More specifically, in Sect. 2, we give a basic introduction to orthopairs and orthopartitions. In Sect. 3 the basic methods are introduced, that is: in Sect. 3.1, we define our approach to convert any classifier into a three–way classification algorithm, both in the binary and multi–class settings, providing also a theoretical–algorithmic analysis of these frameworks; in Sects. 3.2 and 3.3, we describe the strategies to directly implement three–way classification for three popular learning models (i.e., Decision Trees, Random Forests and Convex Learning via Gradient Descent). In Sect. 4.1, we illustrate the setting of the empirical analysis we conducted in order to compare traditional learning algorithms with three–way ones.
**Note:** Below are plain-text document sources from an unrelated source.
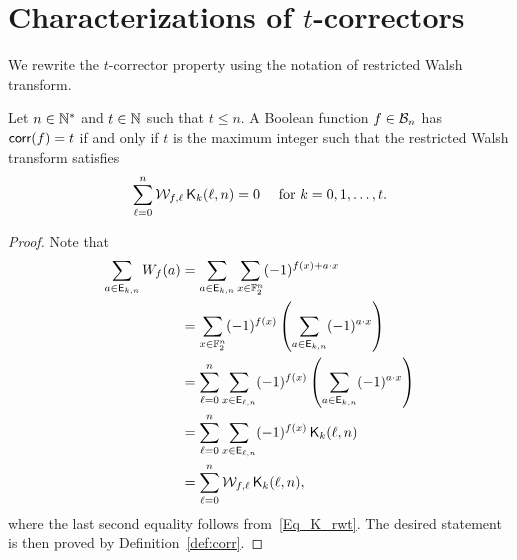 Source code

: \documentclass[11pt]{llncs}
\begin{document}


\section{Characterizations of $t$-correctors}\label{sec:corr}



We rewrite the $t$-corrector property using the notation of restricted Walsh transform.


\begin{theorem}\label{thm:WalsCorr}
	Let $n\in \N^*$ and $t\in \N$ such that $t\le n$. A Boolean function $f\in \Bn{n}$ has $\corr(f) = t$ if and only if $t$ is the maximum integer such that the restricted Walsh transform satisfies
	\begin{equation}\label{Eq_RWT}
	\sum_{\ell=0}^{n} \wtk{f}{\ell} \, \kraw{k}{\ell}{n}=0 \quad \text{ for } k=0,1,\dots, t.
	\end{equation}


\end{theorem}
\begin{proof}

	Note that
	\begin{align*}
	\sum_{a\in \Ekn{k}{n}} \wt{f}(a)&=\sum_{a\in \Ekn{k}{n}} \sum_{x\in \F_2^n} (-1)^{f(x)+a \cdot x}\\
	&= \sum_{x\in \F_2^n} (-1)^{f(x)}  \left(\sum_{a\in \Ekn{k}{n}}(-1)^{a \cdot x}\right)\\
	&=\sum_{\ell=0}^{n} \sum_{x\in \Ekn{\ell}{n}} (-1)^{f(x)}  \left(\sum_{a\in \Ekn{k}{n}}(-1)^{a \cdot x}\right)\\
	&=\sum_{\ell=0}^{n} \sum_{x\in \Ekn{\ell}{n}} (-1)^{f(x)} \,  \kraw{k}{\ell}{n}\\
	&=\sum_{\ell=0}^{n} \wtk{f}{\ell} \, \kraw{k}{\ell}{n},
	\end{align*}
	where the last second equality follows from~\eqref{Eq_K_rwt}.
	The desired statement is then proved by Definition~\ref{def:corr}.
\end{proof}
\end{document}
In Sect. 4.2, we present the results of the conducted experiments, considering the advantages offered by three–way classification algorithms and evaluating the effect of abstention with respect to their performance, supporting our analysis with standard statistical validation techniques. Finally, in Sect. 5 we present our conclusions and outline the set of open problems and issues that we plan to investigate in our future works.

2 Orthopairs and Orthopartitions

Let us recall some basic notions on orthopairs and orthopartitions [6, 10].

Let U be a set of objects, an orthopair is a pair $O = \langle P, N \rangle $ of subsets of U such that $P \cap N = \emptyset $. From these two sets we can also define the boundary as $Bnd = (P \cup N)^c$. Note that we could take an orthopair as a partially specified set which expresses our (incomplete) knowledge about the assignment of objects in a universe to a certain concept class; in this case, set P represents the positive examples for the concept while N represents the negative ones. We say that a set S is consistent with an orthopair O if it holds that:

$$x \in P \rightarrow x \in S \wedge x \in N \rightarrow x \notin S$$

That is, if we interpret the orthopair O as a partially specified set expressing our degree of knowledge about the belonging (or not) of certain objects to a set, S is coherent with our partial knowledge.

We say that two orthopairs $O_1, O_2$ are disjoint if it holds that:

(Ax D1)
$P_1 \cap P_2 = \emptyset $;
(Ax D2)
$P_1 \cap Bnd_2 = \emptyset $ and $Bnd_1 \cap P_2 = \emptyset $.

Definition 1

An orthopartition is a set $\mathcal {O} = \lbrace O_1 , ..., O_n \rbrace $ of orthopairs such that the following axioms hold:

(Ax O1)
$\forall O_i, O_j \in \mathcal {O}$ $O_i, O_j$ are disjoint;
(Ax O2)
$\bigcup _i (P_i \cup Bnd_i) = U$;
(Ax O3)
$\forall x \in U$ ($\exists O_i \text {s.t.} x \in Bnd_i) \rightarrow (\exists O_j$ with $i \ne j$ s.t. $x \in Bnd_j)$;
(Ax O4)
$|\mathcal {O}| \le |U|$

It can be observed that an orthopartition represents a partial classification, or a classification with abstentions (in a multi–class setting): the objects in the boundaries represent those objects whose class assignment is not precisely known (given the available evidence and, hence, the presence of ambiguity).

Definition 2

A partition $\pi $ is consistent with an orthopartition $\mathcal {O}$ iff $\forall O_i \in \mathcal {O}, \,\exists ! \, S_i \in \pi $ such that $S_i$ is consistent with $O_i$. We denote with $\varPi _{\mathcal {O}}$ the set of all partitions consistent with $\mathcal {O}$: $\varPi _{\mathcal {O}} = \lbrace \pi | \pi $ is consistent with $\mathcal {O} \rbrace $.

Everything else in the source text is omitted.